=== PROBLEM TO WORK ON ===
Only lines containing "тези" are wanted from the data below. Copy those lines.

EXCERPTED RECORDS Block Start

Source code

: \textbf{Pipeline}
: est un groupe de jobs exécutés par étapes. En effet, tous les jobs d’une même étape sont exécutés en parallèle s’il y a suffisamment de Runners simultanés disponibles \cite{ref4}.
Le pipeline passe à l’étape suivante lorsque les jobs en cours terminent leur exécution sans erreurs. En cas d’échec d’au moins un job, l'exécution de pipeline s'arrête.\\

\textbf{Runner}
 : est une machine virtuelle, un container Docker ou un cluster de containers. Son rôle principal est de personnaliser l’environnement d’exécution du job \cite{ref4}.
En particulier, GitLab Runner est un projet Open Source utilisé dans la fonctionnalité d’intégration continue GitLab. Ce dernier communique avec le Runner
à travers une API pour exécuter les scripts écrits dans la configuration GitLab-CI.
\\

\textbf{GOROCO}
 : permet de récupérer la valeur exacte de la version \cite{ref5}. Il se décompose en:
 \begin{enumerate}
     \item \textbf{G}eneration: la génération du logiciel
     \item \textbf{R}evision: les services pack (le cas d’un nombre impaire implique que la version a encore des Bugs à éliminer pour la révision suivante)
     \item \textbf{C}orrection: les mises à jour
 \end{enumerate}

EXCERPTED RECORDS Block End
EXCERPTED RECORDS Block Start

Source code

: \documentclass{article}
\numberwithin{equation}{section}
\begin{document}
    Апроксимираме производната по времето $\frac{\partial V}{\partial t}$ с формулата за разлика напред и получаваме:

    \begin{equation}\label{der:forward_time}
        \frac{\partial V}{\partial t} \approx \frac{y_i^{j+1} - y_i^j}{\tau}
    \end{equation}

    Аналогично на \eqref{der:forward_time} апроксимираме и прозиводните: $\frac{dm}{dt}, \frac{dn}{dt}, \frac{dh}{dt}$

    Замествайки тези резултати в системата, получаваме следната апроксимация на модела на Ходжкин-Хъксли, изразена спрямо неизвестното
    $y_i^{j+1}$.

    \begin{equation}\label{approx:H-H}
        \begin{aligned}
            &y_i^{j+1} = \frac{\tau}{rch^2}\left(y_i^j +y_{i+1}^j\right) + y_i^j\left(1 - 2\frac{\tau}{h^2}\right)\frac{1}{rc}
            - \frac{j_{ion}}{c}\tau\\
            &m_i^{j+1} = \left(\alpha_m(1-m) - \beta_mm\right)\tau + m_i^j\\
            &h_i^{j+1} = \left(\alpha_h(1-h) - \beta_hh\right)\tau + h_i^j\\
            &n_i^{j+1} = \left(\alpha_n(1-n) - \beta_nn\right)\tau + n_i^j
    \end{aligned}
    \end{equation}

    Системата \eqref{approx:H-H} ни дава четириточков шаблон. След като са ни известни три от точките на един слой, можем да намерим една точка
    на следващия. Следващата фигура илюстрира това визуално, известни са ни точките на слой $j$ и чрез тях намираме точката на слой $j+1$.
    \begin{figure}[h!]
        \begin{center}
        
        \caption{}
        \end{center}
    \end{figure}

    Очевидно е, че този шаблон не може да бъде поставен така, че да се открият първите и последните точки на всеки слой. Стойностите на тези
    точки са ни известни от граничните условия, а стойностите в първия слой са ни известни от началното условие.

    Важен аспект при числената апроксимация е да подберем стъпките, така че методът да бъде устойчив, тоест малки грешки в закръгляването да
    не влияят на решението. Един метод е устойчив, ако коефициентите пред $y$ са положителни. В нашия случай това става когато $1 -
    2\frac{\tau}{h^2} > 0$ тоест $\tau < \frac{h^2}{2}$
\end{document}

EXCERPTED RECORDS Block End
EXCERPTED RECORDS Block Start

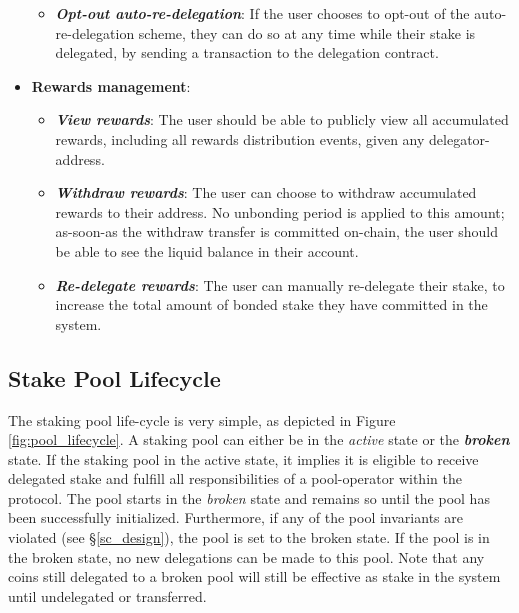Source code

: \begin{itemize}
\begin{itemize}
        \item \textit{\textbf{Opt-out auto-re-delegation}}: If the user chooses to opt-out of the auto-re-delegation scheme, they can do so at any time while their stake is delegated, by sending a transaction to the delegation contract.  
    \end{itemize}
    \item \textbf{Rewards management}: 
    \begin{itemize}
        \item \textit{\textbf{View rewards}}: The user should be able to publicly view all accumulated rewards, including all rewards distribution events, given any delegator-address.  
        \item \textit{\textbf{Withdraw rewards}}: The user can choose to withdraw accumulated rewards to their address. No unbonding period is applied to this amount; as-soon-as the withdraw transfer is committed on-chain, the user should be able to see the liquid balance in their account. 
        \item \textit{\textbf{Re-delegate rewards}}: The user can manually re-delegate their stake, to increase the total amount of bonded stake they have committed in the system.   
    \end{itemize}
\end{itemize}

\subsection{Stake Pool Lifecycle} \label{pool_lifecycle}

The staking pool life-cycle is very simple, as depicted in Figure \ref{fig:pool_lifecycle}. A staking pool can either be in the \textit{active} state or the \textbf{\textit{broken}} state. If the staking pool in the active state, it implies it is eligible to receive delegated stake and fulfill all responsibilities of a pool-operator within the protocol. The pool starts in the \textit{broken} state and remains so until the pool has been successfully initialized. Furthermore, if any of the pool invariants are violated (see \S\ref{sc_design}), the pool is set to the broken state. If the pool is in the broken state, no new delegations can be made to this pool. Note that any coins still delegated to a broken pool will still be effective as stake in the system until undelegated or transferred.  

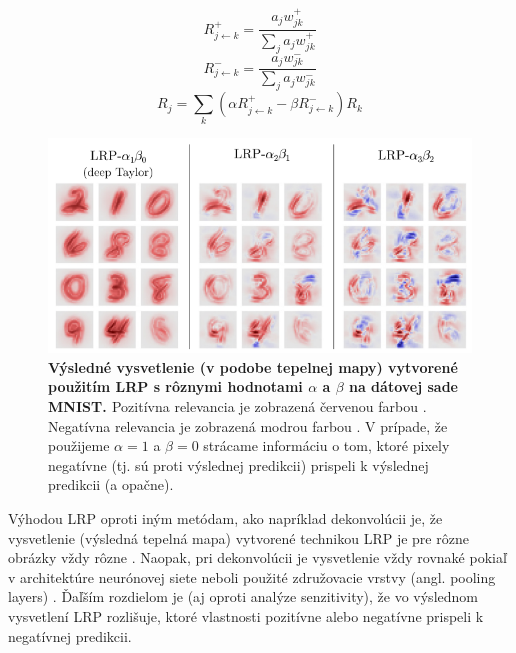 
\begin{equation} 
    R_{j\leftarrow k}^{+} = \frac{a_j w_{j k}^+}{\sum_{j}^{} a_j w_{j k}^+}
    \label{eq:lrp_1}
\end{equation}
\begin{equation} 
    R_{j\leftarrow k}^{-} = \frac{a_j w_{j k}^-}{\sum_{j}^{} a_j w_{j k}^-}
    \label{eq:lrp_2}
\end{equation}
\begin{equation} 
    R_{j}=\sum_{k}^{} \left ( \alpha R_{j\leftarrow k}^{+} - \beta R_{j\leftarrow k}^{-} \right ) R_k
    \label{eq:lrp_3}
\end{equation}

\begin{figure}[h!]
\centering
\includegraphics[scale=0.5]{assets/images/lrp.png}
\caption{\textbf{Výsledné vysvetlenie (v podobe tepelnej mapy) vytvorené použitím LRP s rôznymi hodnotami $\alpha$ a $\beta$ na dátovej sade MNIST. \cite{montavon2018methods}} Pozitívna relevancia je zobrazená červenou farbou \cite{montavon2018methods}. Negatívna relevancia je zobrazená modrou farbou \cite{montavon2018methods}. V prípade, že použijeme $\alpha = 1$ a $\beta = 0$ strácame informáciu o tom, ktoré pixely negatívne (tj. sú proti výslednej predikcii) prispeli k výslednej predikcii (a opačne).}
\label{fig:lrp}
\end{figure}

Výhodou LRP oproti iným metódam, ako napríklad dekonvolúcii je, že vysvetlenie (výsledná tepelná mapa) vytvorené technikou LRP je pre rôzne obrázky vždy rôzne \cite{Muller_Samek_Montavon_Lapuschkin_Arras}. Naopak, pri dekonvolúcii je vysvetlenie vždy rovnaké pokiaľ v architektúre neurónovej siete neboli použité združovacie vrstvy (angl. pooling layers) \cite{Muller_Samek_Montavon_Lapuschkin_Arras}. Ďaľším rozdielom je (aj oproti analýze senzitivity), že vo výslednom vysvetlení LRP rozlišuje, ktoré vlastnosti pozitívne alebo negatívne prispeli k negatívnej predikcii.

EXCERPTED RECORDS Block End

=== TASK RESPONSE ===
    Замествайки тези резултати в системата, получаваме следната апроксимация на модела на Ходжкин-Хъксли, изразена спрямо неизвестното
    Очевидно е, че този шаблон не може да бъде поставен така, че да се открият първите и последните точки на всеки слой. Стойностите на тези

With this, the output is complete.